• Task item:
Report back each line of the records that contains the string "serialization".

• Records:
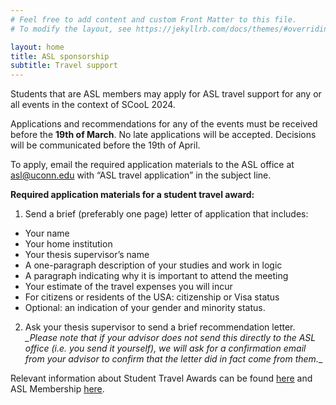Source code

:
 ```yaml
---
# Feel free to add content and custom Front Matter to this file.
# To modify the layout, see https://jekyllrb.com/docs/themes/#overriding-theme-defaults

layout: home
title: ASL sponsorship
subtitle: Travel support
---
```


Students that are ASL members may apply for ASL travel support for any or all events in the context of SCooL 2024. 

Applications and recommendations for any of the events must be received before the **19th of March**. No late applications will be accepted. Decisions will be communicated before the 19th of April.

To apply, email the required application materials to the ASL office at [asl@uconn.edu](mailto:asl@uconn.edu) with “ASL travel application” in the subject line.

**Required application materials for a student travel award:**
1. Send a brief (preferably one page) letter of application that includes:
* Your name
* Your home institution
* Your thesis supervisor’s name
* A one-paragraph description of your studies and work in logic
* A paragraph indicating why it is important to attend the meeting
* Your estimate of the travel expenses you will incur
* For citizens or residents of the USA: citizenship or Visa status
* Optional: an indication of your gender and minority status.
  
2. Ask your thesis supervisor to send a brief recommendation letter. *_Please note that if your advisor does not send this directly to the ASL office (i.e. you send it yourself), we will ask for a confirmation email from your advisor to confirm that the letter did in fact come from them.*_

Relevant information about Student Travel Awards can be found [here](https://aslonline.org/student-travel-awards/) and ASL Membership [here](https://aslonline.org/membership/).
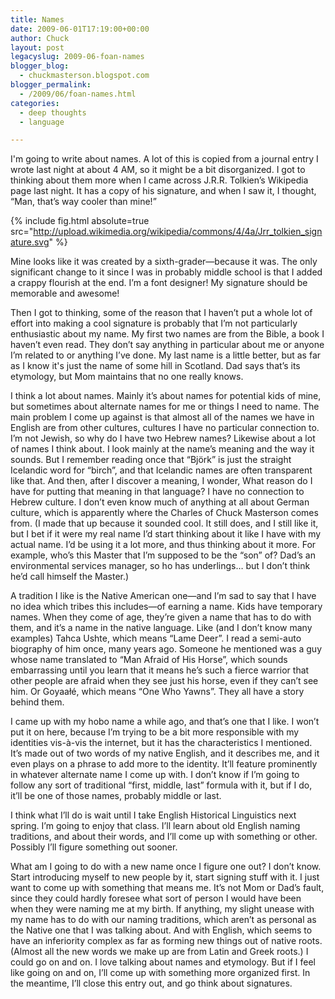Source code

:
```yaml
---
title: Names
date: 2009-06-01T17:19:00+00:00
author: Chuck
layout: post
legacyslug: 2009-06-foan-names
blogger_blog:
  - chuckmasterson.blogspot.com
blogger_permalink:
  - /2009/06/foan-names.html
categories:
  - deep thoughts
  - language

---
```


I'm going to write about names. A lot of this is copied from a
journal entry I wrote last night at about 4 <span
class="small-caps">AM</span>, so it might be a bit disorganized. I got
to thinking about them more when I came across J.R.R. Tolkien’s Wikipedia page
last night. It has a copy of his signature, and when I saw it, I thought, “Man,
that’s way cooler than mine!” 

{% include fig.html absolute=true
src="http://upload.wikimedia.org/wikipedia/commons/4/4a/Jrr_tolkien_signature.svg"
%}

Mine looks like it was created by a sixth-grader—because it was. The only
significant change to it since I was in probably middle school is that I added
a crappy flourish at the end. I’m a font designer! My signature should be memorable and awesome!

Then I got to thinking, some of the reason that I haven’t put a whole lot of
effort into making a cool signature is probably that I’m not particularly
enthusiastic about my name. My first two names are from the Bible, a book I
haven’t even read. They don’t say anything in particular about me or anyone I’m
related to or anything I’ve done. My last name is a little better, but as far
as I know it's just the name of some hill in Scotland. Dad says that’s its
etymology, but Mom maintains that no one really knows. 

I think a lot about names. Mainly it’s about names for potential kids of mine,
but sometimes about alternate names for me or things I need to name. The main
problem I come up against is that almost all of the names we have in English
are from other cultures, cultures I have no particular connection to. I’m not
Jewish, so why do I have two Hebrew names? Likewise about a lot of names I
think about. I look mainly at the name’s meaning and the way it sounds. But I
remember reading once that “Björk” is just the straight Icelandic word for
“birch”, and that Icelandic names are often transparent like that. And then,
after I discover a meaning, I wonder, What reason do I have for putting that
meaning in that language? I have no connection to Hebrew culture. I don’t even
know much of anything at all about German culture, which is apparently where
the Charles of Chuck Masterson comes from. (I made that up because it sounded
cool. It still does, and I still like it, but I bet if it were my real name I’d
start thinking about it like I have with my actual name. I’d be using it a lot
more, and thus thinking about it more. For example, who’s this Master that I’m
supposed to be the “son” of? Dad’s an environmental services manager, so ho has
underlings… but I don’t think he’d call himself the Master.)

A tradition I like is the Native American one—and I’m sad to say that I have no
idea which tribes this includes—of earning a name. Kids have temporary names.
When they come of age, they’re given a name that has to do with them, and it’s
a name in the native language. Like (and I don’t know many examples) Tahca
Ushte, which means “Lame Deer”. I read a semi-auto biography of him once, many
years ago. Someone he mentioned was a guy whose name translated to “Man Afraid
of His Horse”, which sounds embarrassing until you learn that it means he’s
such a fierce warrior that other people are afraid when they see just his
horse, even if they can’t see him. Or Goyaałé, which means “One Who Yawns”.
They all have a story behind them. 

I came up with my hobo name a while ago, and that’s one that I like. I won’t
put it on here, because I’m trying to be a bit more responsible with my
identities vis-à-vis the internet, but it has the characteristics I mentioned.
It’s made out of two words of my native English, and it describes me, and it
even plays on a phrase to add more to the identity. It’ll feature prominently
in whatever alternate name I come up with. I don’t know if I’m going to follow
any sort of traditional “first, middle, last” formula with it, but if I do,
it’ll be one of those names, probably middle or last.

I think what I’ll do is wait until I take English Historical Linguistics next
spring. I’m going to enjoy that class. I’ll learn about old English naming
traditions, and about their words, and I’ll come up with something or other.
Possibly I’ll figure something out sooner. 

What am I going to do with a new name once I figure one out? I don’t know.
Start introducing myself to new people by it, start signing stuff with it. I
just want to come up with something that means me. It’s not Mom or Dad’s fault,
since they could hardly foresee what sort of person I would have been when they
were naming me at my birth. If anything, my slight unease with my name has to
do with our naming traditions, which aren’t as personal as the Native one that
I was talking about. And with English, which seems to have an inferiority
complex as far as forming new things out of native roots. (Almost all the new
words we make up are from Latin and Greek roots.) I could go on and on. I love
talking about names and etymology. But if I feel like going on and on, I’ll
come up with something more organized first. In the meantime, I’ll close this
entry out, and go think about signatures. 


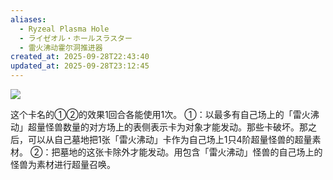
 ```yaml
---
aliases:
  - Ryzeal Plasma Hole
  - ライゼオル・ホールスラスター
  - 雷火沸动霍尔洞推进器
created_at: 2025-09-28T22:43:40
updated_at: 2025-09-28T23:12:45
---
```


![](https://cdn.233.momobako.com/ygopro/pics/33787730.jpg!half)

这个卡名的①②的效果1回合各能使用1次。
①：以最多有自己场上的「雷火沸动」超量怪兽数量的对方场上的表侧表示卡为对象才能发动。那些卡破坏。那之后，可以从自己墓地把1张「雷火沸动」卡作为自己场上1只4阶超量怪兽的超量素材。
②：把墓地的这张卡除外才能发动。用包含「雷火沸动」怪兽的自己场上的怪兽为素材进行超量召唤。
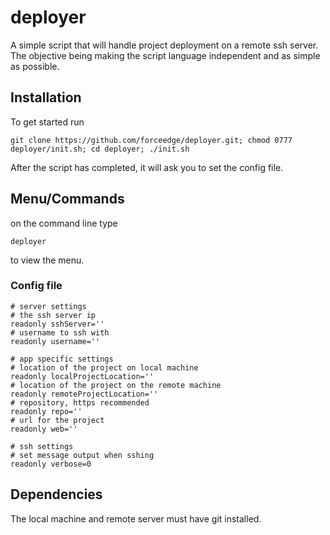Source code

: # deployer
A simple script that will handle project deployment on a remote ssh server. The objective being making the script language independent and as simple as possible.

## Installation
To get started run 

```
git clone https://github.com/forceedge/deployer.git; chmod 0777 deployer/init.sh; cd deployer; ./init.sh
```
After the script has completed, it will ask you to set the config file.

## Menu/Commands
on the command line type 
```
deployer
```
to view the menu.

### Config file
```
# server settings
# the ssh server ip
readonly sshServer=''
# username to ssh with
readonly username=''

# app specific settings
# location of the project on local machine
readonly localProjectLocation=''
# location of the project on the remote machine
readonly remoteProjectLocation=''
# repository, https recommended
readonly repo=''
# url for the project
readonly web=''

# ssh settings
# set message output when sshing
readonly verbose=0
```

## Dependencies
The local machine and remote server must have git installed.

--

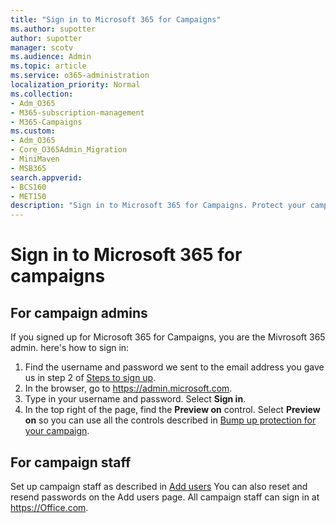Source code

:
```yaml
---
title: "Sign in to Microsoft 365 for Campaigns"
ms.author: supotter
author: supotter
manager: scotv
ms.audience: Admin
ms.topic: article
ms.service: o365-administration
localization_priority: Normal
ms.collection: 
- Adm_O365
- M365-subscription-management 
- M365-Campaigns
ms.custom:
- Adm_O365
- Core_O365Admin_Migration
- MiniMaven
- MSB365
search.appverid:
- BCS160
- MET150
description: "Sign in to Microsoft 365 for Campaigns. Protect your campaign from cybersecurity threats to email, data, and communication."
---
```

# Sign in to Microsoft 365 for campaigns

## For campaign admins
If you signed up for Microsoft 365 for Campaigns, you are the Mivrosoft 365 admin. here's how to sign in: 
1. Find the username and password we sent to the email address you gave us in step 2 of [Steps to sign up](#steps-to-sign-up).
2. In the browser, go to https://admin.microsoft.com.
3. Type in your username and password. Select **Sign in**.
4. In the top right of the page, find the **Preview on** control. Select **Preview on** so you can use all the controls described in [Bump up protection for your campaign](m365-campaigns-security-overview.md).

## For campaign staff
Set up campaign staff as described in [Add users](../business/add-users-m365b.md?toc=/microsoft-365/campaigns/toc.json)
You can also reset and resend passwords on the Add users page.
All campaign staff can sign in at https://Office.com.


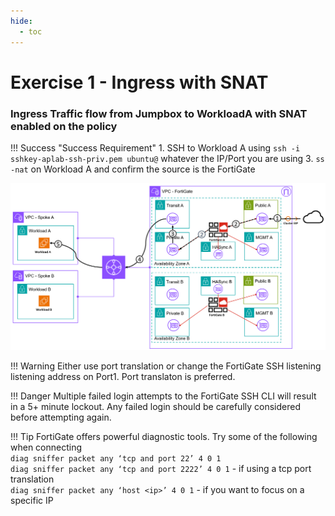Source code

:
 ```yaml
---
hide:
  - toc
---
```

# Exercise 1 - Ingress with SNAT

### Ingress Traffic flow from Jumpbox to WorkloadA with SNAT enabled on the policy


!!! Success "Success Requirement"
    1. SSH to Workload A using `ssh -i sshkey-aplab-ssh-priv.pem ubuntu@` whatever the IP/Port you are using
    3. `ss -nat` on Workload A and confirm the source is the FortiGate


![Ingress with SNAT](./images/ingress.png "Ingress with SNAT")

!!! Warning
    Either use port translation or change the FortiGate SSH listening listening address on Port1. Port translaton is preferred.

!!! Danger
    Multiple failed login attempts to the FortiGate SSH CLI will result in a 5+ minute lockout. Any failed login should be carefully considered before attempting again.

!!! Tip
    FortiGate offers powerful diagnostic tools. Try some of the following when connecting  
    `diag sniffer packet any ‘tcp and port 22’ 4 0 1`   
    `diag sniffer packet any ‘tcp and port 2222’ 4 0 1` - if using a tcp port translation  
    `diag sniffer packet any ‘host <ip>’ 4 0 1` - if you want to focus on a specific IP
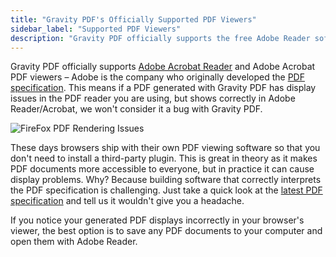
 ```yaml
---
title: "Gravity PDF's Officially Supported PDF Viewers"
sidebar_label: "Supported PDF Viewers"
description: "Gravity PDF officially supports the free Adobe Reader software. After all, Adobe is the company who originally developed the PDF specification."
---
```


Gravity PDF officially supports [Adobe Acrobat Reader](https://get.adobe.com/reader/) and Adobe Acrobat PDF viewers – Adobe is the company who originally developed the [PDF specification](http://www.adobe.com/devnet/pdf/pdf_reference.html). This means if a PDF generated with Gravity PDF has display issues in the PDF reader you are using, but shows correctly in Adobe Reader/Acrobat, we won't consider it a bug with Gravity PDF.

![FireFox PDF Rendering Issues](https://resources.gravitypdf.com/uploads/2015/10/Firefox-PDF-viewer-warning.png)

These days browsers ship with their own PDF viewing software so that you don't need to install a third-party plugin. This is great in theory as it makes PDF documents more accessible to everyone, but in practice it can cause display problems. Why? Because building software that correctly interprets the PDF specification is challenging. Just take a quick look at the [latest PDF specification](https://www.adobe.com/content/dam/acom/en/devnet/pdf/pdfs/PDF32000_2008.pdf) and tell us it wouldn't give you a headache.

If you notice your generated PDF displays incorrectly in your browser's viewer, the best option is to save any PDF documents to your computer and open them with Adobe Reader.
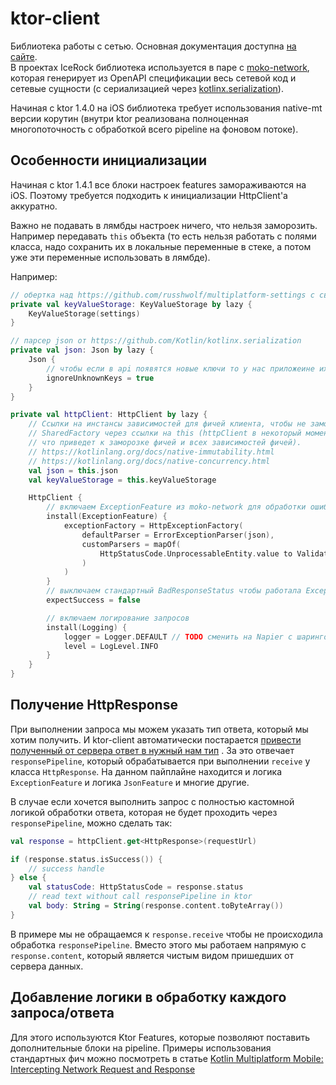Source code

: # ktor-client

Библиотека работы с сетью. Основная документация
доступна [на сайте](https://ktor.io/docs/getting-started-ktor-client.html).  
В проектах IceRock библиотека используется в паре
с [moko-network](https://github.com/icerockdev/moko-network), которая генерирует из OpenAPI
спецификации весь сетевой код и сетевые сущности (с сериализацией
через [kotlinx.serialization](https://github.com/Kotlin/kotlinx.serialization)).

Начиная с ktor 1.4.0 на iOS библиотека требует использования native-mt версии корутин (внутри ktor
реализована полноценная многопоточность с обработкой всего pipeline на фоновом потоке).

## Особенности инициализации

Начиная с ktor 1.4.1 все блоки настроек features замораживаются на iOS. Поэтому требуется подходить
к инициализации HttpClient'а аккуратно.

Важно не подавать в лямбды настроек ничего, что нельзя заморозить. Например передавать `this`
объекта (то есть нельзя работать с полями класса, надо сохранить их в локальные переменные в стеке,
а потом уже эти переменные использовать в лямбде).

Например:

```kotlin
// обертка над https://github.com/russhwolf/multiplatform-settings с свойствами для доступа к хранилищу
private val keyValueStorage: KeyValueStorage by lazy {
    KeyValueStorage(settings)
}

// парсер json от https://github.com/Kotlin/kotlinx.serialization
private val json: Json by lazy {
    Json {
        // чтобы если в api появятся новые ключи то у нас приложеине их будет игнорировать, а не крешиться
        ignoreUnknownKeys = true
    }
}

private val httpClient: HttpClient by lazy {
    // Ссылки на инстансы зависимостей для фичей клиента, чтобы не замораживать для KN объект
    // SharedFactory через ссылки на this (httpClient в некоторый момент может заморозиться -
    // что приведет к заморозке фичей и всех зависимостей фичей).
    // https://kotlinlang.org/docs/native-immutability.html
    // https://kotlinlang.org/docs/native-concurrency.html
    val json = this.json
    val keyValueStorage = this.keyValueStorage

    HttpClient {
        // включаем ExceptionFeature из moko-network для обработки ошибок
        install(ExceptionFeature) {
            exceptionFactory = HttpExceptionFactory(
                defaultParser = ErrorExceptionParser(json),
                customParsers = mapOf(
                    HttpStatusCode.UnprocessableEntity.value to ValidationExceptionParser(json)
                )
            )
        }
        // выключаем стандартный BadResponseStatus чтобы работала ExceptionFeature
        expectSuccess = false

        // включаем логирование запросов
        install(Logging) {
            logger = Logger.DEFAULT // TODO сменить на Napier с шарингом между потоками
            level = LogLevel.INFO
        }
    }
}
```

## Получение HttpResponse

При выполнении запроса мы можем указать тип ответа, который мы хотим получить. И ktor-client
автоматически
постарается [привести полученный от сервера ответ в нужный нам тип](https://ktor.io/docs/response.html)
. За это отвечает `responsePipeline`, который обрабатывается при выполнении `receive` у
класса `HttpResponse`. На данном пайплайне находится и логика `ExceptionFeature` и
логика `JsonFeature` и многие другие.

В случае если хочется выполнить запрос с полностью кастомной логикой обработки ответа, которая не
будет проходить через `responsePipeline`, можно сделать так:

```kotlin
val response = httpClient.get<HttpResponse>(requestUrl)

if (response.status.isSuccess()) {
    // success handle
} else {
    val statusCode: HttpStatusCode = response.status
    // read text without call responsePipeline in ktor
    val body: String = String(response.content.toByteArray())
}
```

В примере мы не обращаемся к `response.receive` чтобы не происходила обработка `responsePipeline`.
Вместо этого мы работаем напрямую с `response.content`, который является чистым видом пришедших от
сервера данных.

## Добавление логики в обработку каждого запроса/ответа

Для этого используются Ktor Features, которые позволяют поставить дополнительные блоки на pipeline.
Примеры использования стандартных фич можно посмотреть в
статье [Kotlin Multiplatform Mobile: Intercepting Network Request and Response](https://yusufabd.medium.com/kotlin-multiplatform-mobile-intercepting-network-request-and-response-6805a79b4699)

• Solution:
через [kotlinx.serialization](https://github.com/Kotlin/kotlinx.serialization)).
// парсер json от https://github.com/Kotlin/kotlinx.serialization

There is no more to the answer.